# WHAT YOU HAVE TO DO:
Output the entries below exactly, from the first line to the line holding "- [Save url", both included.

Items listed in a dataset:
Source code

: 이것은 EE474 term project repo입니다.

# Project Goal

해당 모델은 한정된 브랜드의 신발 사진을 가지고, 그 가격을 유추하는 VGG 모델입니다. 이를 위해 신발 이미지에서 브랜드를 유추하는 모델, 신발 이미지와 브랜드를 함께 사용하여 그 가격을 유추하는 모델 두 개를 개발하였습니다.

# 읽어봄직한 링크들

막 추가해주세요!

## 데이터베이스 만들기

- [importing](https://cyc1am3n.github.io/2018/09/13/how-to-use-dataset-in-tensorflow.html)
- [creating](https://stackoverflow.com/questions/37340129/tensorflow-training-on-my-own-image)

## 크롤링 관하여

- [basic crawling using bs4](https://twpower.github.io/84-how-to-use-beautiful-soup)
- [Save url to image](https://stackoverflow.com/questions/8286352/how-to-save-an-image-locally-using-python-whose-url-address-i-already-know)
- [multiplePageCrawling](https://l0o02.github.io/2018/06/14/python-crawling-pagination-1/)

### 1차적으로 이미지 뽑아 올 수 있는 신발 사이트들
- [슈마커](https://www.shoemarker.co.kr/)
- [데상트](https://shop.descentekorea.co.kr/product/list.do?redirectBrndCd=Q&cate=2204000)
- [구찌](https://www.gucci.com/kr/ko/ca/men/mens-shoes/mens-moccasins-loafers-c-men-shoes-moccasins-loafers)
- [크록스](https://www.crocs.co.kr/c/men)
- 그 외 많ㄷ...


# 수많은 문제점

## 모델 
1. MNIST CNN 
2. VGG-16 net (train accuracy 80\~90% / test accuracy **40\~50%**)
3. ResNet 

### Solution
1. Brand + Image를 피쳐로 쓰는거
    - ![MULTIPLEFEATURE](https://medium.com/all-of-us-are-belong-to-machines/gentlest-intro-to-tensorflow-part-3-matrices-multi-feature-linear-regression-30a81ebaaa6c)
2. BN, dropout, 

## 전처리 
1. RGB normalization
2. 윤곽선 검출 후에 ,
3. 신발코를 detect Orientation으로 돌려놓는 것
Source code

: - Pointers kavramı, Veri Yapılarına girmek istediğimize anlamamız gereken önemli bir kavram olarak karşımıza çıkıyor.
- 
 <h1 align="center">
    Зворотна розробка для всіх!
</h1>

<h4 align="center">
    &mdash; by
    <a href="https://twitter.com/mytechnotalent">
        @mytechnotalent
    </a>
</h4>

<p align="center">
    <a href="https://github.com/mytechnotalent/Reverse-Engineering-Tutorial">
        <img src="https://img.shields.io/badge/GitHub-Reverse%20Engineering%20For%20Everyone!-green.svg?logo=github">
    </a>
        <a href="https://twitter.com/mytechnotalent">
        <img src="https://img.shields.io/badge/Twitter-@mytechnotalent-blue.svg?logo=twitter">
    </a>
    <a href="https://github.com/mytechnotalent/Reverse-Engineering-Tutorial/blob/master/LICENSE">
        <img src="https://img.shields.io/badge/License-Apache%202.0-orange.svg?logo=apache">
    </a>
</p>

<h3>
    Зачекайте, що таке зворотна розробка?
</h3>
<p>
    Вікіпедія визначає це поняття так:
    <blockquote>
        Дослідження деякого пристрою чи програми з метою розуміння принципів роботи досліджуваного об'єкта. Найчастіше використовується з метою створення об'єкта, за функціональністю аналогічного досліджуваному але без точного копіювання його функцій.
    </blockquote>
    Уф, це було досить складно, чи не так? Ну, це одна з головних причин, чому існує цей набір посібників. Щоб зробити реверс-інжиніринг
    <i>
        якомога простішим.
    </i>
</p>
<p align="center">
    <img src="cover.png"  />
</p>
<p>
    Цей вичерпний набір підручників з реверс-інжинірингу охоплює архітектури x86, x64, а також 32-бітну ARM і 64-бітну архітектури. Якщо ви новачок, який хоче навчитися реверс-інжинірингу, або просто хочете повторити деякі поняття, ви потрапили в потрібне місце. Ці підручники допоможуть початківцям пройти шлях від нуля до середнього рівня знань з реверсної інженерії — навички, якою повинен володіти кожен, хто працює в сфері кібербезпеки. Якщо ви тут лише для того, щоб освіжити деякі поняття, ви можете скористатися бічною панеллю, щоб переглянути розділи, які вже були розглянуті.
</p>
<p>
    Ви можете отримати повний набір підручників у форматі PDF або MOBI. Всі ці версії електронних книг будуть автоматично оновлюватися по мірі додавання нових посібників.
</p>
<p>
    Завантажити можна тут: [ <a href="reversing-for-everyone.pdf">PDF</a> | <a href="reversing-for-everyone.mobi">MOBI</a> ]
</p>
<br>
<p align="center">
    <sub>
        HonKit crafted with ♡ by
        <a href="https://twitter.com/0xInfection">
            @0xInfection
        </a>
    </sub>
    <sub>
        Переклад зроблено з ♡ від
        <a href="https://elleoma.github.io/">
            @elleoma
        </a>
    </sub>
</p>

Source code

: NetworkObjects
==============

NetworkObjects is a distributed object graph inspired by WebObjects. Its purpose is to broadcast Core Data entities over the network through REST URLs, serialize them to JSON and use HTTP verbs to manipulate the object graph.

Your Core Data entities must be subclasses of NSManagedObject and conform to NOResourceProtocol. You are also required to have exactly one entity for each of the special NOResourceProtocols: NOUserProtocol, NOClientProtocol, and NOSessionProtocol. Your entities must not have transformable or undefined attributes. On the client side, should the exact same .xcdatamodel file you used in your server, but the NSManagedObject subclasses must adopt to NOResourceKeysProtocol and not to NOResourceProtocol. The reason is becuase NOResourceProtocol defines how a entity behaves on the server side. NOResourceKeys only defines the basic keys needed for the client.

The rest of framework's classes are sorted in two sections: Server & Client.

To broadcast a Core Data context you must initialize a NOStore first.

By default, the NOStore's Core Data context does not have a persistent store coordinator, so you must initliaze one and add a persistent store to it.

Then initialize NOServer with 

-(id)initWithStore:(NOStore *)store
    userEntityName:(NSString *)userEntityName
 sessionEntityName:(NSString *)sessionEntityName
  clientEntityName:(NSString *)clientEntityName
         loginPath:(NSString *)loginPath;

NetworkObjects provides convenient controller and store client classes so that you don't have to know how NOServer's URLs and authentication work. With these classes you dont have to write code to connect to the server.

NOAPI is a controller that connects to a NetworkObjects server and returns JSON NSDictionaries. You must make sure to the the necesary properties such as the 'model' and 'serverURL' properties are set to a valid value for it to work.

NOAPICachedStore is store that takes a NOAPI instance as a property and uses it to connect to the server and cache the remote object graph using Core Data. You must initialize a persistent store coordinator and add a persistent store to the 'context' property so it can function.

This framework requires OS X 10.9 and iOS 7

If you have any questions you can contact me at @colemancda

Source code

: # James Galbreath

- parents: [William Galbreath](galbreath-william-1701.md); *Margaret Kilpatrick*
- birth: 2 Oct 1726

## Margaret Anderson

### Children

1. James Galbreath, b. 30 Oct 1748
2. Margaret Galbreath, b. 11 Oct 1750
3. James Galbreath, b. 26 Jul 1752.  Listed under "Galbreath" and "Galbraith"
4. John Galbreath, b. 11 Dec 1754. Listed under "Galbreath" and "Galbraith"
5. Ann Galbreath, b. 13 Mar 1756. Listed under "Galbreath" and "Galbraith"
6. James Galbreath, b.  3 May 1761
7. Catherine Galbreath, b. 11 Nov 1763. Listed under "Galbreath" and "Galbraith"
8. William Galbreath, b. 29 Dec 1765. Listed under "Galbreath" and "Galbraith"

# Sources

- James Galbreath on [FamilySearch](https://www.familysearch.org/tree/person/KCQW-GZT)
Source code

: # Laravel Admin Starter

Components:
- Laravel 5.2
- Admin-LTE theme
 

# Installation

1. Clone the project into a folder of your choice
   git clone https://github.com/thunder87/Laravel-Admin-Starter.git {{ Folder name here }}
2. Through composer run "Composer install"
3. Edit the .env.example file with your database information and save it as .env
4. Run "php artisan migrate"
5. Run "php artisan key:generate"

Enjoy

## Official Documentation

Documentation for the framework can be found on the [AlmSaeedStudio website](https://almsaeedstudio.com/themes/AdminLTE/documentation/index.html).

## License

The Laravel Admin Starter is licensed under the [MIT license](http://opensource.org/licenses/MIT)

# TASK OUTPUT:
Source code

: 이것은 EE474 term project repo입니다.

# Project Goal

해당 모델은 한정된 브랜드의 신발 사진을 가지고, 그 가격을 유추하는 VGG 모델입니다. 이를 위해 신발 이미지에서 브랜드를 유추하는 모델, 신발 이미지와 브랜드를 함께 사용하여 그 가격을 유추하는 모델 두 개를 개발하였습니다.

# 읽어봄직한 링크들

막 추가해주세요!

## 데이터베이스 만들기

- [importing](https://cyc1am3n.github.io/2018/09/13/how-to-use-dataset-in-tensorflow.html)
- [creating](https://stackoverflow.com/questions/37340129/tensorflow-training-on-my-own-image)

## 크롤링 관하여

- [basic crawling using bs4](https://twpower.github.io/84-how-to-use-beautiful-soup)
- [Save url to image](https://stackoverflow.com/questions/8286352/how-to-save-an-image-locally-using-python-whose-url-address-i-already-know)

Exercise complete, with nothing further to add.